Zwar könne nicht völlig ausgeschlossen werden, dass das Virus durch Reisende nach Europa gelangt, insgesamt sei dieses Szenario jedoch wenig wahrscheinlich. Das teilte die europäische Seuchenschutzbehörde mit Sitz in Stockholm am Donnerstag mit.

Ein weiterer Grund für die niedrige Risikobewertung: Die sogenannten Flughunde, die als natürliche Überträger des Nipah-Virus gelten, sind in Europa nicht heimisch. Selbst im Fall einer Einschleppung sei daher eine weitere Verbreitung kaum zu erwarten.

Sterblichkeitsrate bei bis zu 75 Prozent

Auslöser der Einschätzung sind zwei bekannt gewordene Infektionen im indischen Bundesstaat Westbengalen. Nach Angaben der dortigen Behörden handelt es sich bei den Erkrankten um Beschäftigte desselben Krankenhauses. Insgesamt wurden 196 mögliche Kontaktpersonen identifiziert – alle Tests fielen negativ aus.

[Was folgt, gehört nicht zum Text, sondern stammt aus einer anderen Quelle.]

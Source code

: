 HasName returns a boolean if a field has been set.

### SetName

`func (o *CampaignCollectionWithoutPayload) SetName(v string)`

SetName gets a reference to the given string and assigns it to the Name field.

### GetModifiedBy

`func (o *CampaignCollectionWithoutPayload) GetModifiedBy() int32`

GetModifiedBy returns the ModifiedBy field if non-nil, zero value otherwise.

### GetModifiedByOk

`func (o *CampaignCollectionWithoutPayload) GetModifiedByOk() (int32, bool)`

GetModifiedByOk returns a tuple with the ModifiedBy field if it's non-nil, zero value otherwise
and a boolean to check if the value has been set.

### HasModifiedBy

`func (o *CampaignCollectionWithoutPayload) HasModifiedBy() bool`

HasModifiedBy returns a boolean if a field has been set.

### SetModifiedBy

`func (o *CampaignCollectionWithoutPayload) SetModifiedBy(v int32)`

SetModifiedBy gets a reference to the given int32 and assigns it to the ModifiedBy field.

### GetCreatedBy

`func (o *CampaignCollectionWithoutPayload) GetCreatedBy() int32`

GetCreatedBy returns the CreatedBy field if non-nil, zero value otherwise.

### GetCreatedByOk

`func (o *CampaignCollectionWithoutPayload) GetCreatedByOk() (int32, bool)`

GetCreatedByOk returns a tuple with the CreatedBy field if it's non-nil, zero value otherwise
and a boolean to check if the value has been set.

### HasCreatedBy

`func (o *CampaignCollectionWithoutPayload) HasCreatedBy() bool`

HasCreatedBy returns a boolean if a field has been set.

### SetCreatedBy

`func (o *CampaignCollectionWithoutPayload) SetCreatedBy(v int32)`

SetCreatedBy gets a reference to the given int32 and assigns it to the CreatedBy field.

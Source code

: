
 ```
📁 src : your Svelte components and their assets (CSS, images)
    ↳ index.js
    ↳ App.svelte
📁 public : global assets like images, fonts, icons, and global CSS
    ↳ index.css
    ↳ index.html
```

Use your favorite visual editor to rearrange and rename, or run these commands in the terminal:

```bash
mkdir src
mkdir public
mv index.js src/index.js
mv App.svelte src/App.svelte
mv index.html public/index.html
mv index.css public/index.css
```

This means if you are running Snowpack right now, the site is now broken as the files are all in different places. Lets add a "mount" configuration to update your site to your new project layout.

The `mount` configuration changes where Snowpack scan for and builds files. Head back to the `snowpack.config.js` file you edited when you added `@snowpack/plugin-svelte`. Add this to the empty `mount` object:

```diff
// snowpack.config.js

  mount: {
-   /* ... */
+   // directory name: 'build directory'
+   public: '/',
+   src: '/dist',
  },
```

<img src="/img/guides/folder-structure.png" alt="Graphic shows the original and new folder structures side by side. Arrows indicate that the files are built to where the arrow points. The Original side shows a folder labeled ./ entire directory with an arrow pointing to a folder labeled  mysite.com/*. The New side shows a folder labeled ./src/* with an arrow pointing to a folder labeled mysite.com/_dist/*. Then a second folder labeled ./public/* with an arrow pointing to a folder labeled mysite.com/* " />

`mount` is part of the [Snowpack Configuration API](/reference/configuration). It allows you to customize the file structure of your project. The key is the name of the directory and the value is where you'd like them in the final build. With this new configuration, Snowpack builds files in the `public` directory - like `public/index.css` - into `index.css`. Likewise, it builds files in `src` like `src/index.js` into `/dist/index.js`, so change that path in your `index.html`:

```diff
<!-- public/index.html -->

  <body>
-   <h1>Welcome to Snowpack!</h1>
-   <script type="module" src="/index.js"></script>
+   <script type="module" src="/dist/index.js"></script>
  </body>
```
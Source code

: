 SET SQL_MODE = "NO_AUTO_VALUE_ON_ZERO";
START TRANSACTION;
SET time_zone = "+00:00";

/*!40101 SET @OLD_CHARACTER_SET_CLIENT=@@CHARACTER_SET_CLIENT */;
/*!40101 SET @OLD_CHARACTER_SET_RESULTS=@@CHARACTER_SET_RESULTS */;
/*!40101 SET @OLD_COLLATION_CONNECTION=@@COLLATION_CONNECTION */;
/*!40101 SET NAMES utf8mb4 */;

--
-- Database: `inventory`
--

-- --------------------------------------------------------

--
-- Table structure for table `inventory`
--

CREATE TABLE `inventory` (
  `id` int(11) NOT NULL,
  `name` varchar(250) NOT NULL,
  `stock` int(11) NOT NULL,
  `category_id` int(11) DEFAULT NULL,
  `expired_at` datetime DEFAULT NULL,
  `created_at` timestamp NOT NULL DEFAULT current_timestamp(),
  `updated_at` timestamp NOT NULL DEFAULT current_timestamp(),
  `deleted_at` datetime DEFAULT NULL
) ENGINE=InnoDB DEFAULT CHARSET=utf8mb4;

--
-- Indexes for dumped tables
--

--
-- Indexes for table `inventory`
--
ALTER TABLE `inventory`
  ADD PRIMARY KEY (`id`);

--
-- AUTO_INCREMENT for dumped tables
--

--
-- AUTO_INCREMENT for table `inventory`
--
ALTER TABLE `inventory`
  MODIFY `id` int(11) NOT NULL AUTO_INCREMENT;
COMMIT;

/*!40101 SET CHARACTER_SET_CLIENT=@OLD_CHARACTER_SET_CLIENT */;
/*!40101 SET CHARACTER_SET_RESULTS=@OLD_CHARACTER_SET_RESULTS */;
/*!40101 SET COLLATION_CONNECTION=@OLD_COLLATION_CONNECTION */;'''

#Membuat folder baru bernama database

In mehreren südostasiatischen Staaten reagierten die Behörden dennoch vorsorglich. Länder wie Singapur, Thailand und Malaysia haben ihre Einreisekontrollen verschärft. Die Weltgesundheitsorganisation (WHO) beziffert die Sterblichkeitsrate bei einer Nipah-Erkrankung auf 40 bis 75 Prozent. Einen Impfstoff oder eine gezielte Therapie gibt es bislang nicht.